When Spotify’s editorial team adds a song to New Music Friday, streams can spike by hundreds of thousands overnight. When they don’t, the algorithm never finds the song organically. The platform positions itself as a neutral technology company. But it makes editorial decisions every single day. It just hides them inside code.

This isn’t entirely unlike the dynamics we’re seeing play out in AI right now. Governments are starting to ask harder questions about who controls the infrastructure that shapes what gets seen, heard, and paid for. The Trump administration’s vowed crackdown on Chinese companies exploiting AI models made in the US is part of the same broader anxiety — powerful platforms, opaque systems, and governments scrambling to figure out where the line is.

The Hot Take

Ken Paxton is the wrong messenger, but he’s asking the right questions — and the music industry’s progressive champions should be embarrassed that a conservative Texas AG got here before they did. For years, artists, managers, and music journalists have documented how streaming platforms extract maximum value from creative work while minimizing what flows back to creators.
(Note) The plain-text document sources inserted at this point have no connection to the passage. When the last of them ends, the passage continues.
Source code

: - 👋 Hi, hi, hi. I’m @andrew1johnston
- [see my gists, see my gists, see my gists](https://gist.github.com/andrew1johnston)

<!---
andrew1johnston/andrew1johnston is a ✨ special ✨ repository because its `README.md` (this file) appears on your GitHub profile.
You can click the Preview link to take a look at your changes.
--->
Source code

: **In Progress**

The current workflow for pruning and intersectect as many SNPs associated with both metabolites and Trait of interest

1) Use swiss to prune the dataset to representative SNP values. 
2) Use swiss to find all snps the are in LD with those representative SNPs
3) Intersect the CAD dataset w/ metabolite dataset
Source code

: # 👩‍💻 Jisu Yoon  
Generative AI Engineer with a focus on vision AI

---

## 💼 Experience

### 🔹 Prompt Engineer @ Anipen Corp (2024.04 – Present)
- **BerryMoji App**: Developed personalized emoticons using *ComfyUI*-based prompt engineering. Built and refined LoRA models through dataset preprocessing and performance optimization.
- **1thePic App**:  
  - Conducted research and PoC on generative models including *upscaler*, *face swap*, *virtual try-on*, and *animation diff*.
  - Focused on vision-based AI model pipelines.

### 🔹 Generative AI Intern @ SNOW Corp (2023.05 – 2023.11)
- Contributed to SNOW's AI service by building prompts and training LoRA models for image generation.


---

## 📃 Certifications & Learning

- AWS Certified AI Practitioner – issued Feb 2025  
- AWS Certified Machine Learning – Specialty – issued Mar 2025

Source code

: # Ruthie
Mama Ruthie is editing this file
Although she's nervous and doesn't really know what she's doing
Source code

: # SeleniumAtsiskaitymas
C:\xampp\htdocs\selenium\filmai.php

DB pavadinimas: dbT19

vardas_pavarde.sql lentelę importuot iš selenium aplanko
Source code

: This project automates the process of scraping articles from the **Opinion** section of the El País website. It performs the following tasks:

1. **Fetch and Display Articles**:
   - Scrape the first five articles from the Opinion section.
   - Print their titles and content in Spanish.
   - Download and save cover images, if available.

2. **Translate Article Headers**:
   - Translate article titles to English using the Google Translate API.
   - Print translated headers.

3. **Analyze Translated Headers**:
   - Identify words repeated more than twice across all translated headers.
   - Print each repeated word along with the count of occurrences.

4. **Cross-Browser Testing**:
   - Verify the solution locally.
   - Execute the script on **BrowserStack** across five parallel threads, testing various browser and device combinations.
The response from the tech-sympathetic press was mostly hand-waving. Now a Republican AG smells blood and suddenly it’s a story. The music industry deserved a serious regulatory reckoning years ago. It’s just uncomfortable that it’s arriving in this particular vehicle.

What Paxton Actually Has to Work With

Texas has broad consumer protection statutes and Paxton’s office has used them aggressively before. The question is whether streaming royalty structures constitute deceptive trade practices or anti-competitive behavior under state law. That’s a hard case to make stick without federal cooperation. But investigations don’t need to end in convictions to change behavior. The discovery process alone could force platforms to open their books in ways they’ve successfully resisted for a decade.

There’s a broader pattern worth watching here. Access and fairness are becoming fault lines across every industry where technology mediates who gets paid. Longevity treatments raising questions about who benefits from biological breakthroughs is the same core tension — powerful systems producing unequal outcomes, and institutions slowly waking up to the fact that market forces alone aren’t sorting it out.

The Bottom Line

Streaming platforms built something genuinely impressive. They took a broken, piracy-riddled music market and made paying for music feel easy and natural again. That deserves credit. But the technology solved a distribution problem and quietly created an economic one. Millions of songs, billions of streams, and most of the people who made the music are still broke. Whatever you think of Ken Paxton, that math has been wrong for a long time — and the industry had every chance to fix it before the lawyers showed up.